***** Source material

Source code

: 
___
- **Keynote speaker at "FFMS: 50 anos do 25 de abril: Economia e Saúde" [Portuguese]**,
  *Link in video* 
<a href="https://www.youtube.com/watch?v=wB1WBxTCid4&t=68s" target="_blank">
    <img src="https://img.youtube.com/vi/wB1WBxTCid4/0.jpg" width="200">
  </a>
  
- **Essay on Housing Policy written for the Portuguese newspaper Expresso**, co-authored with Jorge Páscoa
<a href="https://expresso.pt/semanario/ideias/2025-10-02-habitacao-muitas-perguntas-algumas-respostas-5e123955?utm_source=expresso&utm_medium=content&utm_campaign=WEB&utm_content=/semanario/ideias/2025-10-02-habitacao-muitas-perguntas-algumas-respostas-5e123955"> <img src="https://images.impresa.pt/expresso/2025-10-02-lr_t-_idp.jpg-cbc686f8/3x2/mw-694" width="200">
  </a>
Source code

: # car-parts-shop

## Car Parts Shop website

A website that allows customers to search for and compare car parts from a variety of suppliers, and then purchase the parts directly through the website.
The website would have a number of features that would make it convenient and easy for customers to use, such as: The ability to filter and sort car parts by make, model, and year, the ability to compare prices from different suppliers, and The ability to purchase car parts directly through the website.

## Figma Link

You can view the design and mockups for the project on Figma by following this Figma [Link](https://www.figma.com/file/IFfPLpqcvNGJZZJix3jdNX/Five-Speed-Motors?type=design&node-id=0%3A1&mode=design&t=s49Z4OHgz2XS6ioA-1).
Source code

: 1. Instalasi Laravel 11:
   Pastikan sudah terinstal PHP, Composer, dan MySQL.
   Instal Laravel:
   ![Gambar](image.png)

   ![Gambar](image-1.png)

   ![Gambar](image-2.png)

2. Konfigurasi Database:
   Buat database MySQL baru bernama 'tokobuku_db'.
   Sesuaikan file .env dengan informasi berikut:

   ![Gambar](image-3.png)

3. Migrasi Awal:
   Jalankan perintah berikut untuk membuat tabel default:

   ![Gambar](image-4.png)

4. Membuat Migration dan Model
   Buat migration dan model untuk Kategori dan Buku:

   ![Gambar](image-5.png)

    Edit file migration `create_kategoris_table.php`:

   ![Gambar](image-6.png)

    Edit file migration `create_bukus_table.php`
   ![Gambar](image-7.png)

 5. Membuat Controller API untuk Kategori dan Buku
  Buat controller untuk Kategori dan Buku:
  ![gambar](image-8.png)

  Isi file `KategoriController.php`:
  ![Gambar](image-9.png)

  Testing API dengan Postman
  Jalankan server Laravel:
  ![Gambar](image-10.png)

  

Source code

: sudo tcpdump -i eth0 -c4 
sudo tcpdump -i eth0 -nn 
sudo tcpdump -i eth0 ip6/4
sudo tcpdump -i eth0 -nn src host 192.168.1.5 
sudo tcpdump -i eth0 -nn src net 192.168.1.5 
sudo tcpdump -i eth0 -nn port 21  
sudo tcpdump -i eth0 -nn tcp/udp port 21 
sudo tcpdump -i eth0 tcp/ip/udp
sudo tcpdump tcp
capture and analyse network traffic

**********

Exact copies of the line containing "-i eth0 -c4" and of every line after it through the end of the entries are all that should be output.

## Written answer:
: sudo tcpdump -i eth0 -c4 
sudo tcpdump -i eth0 -nn 
sudo tcpdump -i eth0 ip6/4
sudo tcpdump -i eth0 -nn src host 192.168.1.5 
sudo tcpdump -i eth0 -nn src net 192.168.1.5 
sudo tcpdump -i eth0 -nn port 21  
sudo tcpdump -i eth0 -nn tcp/udp port 21 
sudo tcpdump -i eth0 tcp/ip/udp
sudo tcpdump tcp
capture and analyse network traffic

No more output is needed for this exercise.